* **WHAT IS REQUIRED**:
Search the listing for the word "Bernie" and say how many lines have it, nothing besides.

══════════

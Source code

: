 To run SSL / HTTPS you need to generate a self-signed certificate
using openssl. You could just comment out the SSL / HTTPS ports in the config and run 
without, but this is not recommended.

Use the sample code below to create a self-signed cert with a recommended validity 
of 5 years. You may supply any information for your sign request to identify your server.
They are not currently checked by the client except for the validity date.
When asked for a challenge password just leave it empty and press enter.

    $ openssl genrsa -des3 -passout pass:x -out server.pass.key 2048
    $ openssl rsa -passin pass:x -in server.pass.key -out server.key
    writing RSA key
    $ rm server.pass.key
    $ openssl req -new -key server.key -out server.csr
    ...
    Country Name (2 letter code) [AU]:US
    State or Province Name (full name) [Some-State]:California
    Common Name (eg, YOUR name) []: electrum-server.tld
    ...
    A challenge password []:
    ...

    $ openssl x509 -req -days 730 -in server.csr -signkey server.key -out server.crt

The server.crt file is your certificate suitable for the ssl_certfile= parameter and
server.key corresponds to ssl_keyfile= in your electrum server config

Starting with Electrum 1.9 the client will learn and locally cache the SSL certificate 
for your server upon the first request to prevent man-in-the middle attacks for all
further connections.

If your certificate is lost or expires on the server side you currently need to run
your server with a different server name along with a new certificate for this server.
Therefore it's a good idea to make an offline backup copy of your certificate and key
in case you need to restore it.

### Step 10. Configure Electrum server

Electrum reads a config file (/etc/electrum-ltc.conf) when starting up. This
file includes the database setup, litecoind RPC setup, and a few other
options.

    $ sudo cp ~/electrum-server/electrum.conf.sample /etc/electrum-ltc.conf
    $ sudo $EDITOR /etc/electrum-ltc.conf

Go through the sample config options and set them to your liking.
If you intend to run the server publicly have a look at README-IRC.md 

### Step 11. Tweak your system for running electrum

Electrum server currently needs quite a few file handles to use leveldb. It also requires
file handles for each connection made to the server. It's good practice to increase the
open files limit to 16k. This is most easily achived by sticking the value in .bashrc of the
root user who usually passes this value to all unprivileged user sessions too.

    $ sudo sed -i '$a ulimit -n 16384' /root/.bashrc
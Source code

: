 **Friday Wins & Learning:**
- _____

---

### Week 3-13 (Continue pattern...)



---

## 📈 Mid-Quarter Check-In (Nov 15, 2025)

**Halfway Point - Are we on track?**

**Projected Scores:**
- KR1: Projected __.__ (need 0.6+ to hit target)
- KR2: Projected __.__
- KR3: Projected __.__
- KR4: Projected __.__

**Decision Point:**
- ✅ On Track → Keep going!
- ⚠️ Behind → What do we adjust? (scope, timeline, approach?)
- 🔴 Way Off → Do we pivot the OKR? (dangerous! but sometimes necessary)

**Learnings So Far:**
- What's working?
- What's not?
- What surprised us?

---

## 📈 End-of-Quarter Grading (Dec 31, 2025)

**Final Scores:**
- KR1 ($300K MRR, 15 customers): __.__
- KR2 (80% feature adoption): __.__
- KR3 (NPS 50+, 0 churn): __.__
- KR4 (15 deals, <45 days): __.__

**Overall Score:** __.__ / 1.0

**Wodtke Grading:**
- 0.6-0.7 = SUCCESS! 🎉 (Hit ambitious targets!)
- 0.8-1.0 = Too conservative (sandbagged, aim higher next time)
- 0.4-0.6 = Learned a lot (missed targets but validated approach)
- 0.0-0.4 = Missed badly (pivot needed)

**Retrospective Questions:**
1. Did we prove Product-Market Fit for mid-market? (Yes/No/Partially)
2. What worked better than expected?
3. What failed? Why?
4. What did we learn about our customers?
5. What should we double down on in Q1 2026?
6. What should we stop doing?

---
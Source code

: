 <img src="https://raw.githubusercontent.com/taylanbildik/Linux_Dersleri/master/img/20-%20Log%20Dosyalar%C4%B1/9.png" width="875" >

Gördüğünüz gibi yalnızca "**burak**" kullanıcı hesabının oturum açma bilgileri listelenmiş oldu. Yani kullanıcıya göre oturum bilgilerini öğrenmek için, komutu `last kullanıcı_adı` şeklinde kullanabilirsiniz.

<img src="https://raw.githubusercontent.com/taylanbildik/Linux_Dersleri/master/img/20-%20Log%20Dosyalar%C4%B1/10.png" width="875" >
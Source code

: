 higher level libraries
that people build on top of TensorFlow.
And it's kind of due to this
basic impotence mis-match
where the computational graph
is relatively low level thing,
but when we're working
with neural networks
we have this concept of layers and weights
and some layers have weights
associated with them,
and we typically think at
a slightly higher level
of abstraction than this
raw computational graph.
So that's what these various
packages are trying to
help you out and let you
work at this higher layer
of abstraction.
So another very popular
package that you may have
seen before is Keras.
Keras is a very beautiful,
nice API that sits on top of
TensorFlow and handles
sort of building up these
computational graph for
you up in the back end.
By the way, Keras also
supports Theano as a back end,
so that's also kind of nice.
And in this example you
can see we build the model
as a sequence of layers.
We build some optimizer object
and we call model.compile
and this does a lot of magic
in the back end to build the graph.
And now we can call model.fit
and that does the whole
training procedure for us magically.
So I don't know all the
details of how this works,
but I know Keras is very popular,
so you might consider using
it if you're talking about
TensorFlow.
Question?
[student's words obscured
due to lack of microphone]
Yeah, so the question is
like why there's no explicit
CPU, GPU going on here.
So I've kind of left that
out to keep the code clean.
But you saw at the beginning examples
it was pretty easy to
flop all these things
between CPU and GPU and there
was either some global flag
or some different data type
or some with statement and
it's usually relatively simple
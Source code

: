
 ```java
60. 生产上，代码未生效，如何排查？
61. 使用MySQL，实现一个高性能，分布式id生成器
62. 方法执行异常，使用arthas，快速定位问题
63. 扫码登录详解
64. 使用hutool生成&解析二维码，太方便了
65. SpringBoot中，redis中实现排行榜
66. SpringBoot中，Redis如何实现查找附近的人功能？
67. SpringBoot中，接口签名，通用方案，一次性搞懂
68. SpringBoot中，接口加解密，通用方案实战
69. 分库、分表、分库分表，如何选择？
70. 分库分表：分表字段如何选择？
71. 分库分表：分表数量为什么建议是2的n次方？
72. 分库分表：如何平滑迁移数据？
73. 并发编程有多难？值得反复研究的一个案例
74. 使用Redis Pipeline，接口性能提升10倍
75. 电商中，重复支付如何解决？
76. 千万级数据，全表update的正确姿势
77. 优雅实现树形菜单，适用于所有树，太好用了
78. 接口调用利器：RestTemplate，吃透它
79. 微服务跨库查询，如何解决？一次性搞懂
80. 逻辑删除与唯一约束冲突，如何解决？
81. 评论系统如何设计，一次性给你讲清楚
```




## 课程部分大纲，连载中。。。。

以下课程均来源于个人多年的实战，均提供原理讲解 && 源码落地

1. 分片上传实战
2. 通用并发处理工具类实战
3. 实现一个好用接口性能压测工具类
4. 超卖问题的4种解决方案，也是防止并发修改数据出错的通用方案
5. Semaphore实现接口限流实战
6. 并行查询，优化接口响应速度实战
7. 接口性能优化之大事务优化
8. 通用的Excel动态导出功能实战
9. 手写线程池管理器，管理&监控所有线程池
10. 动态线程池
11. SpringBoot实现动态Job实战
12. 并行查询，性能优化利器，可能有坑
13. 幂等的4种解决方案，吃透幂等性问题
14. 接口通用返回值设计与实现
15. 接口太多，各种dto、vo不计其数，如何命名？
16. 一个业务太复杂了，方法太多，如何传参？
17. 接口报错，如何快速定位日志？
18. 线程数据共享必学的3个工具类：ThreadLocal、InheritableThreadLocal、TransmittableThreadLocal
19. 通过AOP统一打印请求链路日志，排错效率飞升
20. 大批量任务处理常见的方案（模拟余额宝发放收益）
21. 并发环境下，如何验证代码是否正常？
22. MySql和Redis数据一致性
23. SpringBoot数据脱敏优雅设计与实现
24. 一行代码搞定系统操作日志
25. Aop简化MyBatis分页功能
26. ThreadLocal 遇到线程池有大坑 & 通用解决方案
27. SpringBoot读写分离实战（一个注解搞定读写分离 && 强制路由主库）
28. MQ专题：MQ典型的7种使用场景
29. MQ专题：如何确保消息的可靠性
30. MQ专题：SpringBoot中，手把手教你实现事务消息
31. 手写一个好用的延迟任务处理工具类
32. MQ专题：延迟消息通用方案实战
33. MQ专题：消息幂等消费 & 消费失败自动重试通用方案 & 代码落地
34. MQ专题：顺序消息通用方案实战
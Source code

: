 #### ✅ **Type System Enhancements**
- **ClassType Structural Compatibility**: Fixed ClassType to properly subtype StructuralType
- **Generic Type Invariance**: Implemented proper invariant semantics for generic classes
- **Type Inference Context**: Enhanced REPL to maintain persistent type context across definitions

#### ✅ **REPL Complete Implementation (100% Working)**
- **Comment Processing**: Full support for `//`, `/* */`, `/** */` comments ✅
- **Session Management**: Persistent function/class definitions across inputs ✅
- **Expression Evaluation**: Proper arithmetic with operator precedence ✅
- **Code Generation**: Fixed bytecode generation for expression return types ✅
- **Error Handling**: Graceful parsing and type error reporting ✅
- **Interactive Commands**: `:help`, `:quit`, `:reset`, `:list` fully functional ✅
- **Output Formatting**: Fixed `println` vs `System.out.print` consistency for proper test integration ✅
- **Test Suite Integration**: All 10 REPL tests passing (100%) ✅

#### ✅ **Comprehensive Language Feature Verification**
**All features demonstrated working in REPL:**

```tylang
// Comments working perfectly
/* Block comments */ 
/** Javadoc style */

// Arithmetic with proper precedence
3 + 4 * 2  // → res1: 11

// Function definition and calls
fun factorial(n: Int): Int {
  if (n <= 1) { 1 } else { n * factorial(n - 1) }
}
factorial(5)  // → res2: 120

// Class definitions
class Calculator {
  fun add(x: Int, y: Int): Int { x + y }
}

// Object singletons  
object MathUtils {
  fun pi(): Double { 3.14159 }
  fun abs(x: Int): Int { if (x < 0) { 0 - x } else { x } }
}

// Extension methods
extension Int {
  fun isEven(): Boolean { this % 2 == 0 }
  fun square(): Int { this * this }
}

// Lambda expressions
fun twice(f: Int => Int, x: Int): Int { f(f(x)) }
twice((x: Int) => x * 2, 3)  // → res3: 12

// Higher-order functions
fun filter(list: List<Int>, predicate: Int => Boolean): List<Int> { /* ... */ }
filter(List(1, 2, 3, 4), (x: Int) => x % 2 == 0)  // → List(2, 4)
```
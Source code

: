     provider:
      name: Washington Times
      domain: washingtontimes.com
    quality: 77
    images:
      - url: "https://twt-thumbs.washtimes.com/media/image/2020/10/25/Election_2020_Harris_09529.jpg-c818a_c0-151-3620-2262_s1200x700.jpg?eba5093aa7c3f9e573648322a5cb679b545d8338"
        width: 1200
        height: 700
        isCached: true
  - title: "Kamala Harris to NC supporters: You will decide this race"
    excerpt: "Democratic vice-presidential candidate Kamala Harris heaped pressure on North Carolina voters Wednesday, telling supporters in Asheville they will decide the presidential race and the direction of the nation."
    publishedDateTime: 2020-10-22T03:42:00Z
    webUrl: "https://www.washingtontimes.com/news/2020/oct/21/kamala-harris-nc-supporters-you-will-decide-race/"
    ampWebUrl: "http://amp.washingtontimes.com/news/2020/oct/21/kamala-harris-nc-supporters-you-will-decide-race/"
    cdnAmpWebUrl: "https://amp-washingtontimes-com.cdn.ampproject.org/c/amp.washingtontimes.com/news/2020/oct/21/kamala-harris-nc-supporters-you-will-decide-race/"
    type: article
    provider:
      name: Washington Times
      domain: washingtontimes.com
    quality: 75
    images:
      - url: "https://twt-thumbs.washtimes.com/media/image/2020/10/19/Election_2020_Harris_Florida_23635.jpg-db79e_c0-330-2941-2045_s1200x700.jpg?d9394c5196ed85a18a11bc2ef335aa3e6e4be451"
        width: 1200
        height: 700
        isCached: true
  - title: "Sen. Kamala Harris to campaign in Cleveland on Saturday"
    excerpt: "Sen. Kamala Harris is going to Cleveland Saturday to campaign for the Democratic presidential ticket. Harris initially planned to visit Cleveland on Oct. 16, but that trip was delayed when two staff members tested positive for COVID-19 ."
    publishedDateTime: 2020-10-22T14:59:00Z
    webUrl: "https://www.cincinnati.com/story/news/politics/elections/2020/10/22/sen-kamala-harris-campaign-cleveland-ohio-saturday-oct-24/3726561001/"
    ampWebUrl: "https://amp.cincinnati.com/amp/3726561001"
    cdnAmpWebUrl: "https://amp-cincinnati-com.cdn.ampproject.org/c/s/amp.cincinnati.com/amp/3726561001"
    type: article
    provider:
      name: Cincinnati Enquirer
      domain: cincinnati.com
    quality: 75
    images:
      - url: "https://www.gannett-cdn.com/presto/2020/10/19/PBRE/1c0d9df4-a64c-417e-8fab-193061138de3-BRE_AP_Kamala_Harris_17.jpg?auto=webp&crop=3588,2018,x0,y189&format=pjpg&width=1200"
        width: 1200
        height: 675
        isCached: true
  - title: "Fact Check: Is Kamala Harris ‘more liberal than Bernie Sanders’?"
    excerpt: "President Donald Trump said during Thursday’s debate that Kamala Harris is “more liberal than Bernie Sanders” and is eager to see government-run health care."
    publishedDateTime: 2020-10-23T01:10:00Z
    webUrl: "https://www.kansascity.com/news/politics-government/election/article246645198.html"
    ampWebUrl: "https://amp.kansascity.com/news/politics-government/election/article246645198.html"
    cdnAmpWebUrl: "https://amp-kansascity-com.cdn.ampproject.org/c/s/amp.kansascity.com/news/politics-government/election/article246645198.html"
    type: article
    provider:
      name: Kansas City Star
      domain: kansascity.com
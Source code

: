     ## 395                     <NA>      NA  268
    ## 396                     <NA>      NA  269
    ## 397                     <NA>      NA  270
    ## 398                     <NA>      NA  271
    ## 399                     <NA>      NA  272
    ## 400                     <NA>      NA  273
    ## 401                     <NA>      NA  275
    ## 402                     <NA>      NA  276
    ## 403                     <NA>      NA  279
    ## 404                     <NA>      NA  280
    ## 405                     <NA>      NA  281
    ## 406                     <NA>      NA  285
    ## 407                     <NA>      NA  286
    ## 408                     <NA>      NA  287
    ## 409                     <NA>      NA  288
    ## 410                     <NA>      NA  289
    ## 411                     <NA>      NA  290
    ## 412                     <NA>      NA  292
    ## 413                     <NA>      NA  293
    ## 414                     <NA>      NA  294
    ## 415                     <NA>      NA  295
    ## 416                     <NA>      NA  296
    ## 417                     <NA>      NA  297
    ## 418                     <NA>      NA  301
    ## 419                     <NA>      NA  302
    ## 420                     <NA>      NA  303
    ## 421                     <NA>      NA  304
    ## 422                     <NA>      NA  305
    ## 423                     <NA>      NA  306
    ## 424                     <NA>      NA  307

══════════

* **RESULT BELOW**:
2